### Exercise directions:
Copy all lines containing the string "Ônibus" from the records below.

Data excerpts:
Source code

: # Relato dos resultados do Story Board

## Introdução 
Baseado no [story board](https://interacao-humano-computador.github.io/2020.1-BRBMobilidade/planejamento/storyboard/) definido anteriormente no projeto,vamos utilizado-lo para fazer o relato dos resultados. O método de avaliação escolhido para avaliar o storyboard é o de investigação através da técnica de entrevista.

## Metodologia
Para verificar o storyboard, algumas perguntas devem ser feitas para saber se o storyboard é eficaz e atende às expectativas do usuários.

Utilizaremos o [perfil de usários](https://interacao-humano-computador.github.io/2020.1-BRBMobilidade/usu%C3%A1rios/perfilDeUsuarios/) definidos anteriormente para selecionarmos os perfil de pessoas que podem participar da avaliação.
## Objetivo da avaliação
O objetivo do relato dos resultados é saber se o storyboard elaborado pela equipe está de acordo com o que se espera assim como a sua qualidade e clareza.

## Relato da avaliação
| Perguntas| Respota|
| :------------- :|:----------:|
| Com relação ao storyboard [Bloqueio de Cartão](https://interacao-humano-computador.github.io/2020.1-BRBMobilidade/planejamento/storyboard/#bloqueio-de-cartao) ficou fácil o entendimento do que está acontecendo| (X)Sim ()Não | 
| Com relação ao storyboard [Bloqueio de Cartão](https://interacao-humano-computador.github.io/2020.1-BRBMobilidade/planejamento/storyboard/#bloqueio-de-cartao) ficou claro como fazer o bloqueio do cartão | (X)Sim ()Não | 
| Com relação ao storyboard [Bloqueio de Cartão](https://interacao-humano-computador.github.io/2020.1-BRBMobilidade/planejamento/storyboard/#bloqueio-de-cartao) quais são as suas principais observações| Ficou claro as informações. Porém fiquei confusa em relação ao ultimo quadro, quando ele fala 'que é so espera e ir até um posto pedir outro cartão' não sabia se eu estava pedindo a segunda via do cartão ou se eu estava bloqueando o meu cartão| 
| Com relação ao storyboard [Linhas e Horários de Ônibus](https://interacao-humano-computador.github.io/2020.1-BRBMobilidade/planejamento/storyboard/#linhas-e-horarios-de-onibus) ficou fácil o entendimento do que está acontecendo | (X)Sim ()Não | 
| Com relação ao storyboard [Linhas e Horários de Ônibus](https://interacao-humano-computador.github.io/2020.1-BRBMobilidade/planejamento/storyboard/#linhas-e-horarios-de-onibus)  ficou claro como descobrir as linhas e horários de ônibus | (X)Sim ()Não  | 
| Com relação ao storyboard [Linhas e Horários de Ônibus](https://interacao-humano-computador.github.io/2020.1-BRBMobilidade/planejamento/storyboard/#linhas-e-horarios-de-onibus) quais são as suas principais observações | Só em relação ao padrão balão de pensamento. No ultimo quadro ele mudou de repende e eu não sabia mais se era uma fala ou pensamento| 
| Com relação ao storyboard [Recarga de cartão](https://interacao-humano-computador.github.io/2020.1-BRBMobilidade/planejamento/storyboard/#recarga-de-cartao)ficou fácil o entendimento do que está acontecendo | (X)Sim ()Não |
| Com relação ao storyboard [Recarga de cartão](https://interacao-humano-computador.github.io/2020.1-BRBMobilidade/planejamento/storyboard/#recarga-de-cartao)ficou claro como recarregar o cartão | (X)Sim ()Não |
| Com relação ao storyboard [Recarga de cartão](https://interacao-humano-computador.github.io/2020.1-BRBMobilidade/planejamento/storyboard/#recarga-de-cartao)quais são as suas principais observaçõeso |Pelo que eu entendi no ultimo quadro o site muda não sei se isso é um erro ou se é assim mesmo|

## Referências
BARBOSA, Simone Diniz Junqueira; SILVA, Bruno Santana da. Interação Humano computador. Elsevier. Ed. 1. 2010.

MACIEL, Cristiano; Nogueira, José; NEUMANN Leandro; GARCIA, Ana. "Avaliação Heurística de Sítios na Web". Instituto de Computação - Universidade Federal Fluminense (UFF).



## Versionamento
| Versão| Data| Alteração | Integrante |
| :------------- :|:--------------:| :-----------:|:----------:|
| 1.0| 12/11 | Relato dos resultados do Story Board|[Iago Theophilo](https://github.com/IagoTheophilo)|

### Task solution:
| Com relação ao storyboard [Linhas e Horários de Ônibus](https://interacao-humano-computador.github.io/2020.1-BRBMobilidade/planejamento/storyboard/#linhas-e-horarios-de-onibus) ficou fácil o entendimento do que está acontecendo | (X)Sim ()Não | 
| Com relação ao storyboard [Linhas e Horários de Ônibus](https://interacao-humano-computador.github.io/2020.1-BRBMobilidade/planejamento/storyboard/#linhas-e-horarios-de-onibus)  ficou claro como descobrir as linhas e horários de ônibus | (X)Sim ()Não  | 
| Com relação ao storyboard [Linhas e Horários de Ônibus](https://interacao-humano-computador.github.io/2020.1-BRBMobilidade/planejamento/storyboard/#linhas-e-horarios-de-onibus) quais são as suas principais observações | Só em relação ao padrão balão de pensamento. No ultimo quadro ele mudou de repende e eu não sabia mais se era uma fala ou pensamento| 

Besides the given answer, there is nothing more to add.